According to Jonas Löwgren, Fluency is “the degree in which your able to move between media streams”. I think it’s a pretty useful quality that all designers should consider in their process. The idea of moving between streams is valueable if you think of the contemporary lifestyles and of the everyday filtering we do to select and organise the huge amount of information we receive.
“Media streams are around us all time” even if we do not spend much time on them. That’s true and well-known by everyone: we’re living a phase in which media are almost everywhere an, hopefully, they will becoming more and more invisible. A media is invisible when it becomes totally integrated with what we already have.

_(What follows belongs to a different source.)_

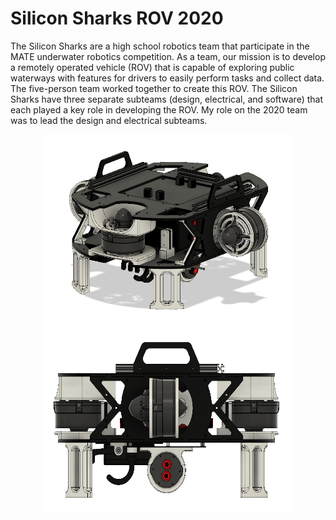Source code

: # Silicon Sharks ROV 2020

The Silicon Sharks are a high school robotics team that participate in the MATE underwater robotics competition. As a team, our mission is to develop a remotely operated vehicle (ROV) that is capable of exploring public waterways with features for drivers to easily perform tasks and collect data. The five-person team worked together to create this ROV. The Silicon Sharks have three separate subteams (design, electrical, and software) that each played a key role in developing the ROV. My role on the 2020 team was to lead the design and electrical subteams.

<p align="center"><img src="https://github.com/balianirudh/siliconSharks-2020/blob/master/images/fullROVAssembly2020.png" width="400" height="300"/> <img src="https://github.com/balianirudh/siliconSharks-2020/blob/master/images/sideROVAssembly2020.png" width="400" height="300"/></p>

There’s an interesting book by Don Norman where he writes about this issue raising a dualism between two way of being: it’s better if we have a multifunctional multiprocessor multiuseful computer that can solve all kind of problems through different tasks or maybe we would prefer something simpler that can do one thing but in the best way.

It is a really good question because in the first case we’re gonna have a sort of monster (and in some sense we already have it…the computer!) because of its multifunctionality.
Anyway, Fluency is a quality of use (refer to Jonas Löwgren) and it is related to the amount of attention we give to media streams. Being fluent means working without asking so much attention. It is like a background working that let the person live. A fluent device or a fluent interaction is not invasive and “works elengantly in my everydaylife”:
“When the phone starts ringing it asks for my attention like a three years old baby, it can’t wait: full attention here, not attention to what’s happening around me” (J.L.)
We are now working on fluency and trying to come out with a project about it.